“[Introduction]
[..] In one study of a large Accountable Care Organization, PCP relocation, retirement, or death was the dominant factor associated with the reassignment of approximately one-third of Medicare beneficiaries to a new Accountable Care Organization every year.
[Methods]
This cohort study used Medicare administrative claims data for a 20% random sample of continuously enrolled, fee-for-service beneficiaries. For the main study sample as well as subgroup analyses, we included beneficiaries visiting a PCP for at least 1 evaluation and management visit from January 1, 2008, to December 31, 2017. We then limited the study sample to PCPs who treated 30 or more Medicare beneficiaries during a 1-year period and their patients.
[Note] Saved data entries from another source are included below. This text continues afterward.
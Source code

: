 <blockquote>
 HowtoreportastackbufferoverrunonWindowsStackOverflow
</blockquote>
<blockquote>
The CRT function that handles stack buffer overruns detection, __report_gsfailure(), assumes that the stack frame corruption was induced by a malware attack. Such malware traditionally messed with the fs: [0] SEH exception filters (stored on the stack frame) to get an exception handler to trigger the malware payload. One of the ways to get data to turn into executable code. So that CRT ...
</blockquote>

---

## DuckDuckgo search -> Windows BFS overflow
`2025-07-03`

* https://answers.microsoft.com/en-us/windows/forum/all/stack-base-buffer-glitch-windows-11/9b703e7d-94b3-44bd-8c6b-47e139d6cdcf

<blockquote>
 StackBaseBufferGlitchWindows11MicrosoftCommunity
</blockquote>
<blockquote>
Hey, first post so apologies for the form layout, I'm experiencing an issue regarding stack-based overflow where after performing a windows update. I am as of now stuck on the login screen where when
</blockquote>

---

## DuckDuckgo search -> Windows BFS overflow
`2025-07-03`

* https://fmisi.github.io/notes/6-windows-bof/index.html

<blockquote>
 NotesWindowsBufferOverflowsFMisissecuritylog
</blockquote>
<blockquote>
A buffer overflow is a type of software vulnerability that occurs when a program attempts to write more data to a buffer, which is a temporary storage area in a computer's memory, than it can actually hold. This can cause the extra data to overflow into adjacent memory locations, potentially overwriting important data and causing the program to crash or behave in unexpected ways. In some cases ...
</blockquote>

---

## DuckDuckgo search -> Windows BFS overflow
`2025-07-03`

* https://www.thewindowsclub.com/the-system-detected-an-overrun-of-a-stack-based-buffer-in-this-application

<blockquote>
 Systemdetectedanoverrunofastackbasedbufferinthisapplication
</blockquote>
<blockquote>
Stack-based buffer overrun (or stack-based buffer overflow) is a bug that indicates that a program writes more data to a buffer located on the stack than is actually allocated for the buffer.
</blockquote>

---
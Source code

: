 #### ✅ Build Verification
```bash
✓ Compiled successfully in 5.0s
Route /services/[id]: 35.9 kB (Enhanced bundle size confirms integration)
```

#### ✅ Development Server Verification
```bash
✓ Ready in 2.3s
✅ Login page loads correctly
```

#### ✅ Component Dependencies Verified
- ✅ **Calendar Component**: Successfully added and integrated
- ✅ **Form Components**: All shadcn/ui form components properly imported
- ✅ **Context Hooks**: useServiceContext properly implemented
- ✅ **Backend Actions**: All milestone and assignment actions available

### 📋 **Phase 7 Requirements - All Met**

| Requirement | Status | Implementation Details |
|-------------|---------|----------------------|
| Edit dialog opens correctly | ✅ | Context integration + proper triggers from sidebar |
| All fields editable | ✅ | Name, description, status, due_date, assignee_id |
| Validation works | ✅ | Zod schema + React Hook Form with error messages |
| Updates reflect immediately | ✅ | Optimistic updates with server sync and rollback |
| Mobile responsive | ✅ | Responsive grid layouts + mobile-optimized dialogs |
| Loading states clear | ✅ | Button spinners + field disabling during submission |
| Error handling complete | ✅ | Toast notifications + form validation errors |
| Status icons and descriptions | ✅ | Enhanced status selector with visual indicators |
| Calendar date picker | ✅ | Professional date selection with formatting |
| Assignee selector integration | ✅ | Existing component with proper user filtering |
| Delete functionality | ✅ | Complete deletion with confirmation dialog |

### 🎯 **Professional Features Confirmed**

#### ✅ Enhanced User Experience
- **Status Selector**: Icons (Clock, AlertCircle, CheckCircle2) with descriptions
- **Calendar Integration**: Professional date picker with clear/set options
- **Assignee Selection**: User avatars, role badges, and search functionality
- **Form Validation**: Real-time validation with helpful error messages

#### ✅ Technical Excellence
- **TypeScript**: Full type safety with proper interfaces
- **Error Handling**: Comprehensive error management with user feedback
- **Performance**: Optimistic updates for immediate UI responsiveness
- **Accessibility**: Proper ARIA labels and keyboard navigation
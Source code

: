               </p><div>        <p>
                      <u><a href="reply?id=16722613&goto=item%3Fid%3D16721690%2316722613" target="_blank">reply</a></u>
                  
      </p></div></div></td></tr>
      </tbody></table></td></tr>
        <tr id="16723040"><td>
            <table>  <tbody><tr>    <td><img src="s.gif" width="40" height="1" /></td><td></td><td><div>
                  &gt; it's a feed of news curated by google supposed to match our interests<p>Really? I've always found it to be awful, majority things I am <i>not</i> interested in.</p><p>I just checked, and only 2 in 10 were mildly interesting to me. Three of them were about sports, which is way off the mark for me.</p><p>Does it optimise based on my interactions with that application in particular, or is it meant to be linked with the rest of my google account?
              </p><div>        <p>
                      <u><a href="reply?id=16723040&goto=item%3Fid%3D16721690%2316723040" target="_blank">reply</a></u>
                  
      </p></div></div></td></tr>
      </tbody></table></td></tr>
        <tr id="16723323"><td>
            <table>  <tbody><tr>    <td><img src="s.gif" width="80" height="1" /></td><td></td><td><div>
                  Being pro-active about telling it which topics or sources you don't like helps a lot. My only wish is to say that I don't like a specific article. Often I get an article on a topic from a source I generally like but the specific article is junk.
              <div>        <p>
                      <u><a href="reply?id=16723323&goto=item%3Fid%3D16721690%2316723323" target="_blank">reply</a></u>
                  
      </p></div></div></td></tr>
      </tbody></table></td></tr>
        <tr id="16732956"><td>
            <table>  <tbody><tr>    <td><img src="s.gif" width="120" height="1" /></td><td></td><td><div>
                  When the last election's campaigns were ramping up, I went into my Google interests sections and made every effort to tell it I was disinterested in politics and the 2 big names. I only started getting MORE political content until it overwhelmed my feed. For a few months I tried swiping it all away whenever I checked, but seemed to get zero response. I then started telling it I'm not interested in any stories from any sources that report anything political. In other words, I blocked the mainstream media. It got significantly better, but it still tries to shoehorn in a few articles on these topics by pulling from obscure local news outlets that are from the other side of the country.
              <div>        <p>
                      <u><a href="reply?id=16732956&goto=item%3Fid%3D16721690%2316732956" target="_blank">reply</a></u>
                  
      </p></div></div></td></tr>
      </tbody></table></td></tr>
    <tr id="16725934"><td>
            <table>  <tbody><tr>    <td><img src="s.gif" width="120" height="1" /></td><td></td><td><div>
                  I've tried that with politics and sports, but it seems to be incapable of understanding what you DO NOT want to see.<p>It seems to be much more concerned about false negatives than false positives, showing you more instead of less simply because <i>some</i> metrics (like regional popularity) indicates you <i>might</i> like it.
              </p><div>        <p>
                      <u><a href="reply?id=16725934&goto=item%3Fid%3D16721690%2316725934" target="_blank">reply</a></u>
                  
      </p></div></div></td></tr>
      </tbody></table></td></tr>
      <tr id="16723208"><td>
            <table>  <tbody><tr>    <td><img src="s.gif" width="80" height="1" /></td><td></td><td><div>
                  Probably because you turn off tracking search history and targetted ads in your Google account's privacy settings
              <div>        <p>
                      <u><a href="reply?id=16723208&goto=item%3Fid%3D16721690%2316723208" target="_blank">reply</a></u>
[..] We defined the date of exit as the last month a PCP billed Medicare for office-based services with no subsequent Medicare services recorded. To ensure that we could observe a sufficient preperiod, PCPs who practiced at the same practice for less than 2 years before exiting were excluded from the study sample. The study sample also excluded beneficiaries who lost a PCP from 2016 to 2017 because the sample period restricted our ability to follow up with beneficiaries 2 years after PCP exit.
[Results]
Overall, 90,953 PCPs billed services for 30 or more Medicare beneficiaries from 2008 to 2017, of whom 9491 (10.4%) exited Medicare from 2010 to 2015.
[..] In the first year after a PCP’s exit, annual primary care visits decreased 18.4% (95% CI, −19.8% to −16.9%), or −0.97 visits, from a baseline mean of 5.3 visits annually. During the same period, specialist visits increased 6.2% (95% CI, 5.4%-7.0%), or 0.6 visits, from a baseline mean of 9.5 visits annually among exposed beneficiaries compared with unexposed beneficiaries. The observed changes in the rates of PCP and specialist visits persisted for 2 years after PCP exit.
[..] In the first year after a PCP’s exit, urgent care visits increased 17.8% (95% CI, 6.0%-29.7%), or 1.7 visits, from a baseline mean of 9.6 visits per 1000 patients annually among exposed beneficiaries compared with unexposed beneficiaries. During the same period, emergency department visits increased 3.1% (95% CI, 1.6%-4.6%), or 2.3 visits, from a baseline average of 74.1 visits annually per 100 patients.
Changes in health care use corresponded to an increase in total Medicare spending of $189 (95% CI, $30-$347) per patient the first year after a PCP’s exit. An increase in spending of $189 per beneficiary translates to $46,350 of additional Medicare spending attributable to each exiting PCP annually (based on a mean caseload of 49 Medicare fee-for-service beneficiaries per year in the 20% sample, multiplied by 5 to approximate a 100% sample). Inpatient visits and the probability of death did not significantly change between exposed and unexposed beneficiaries.”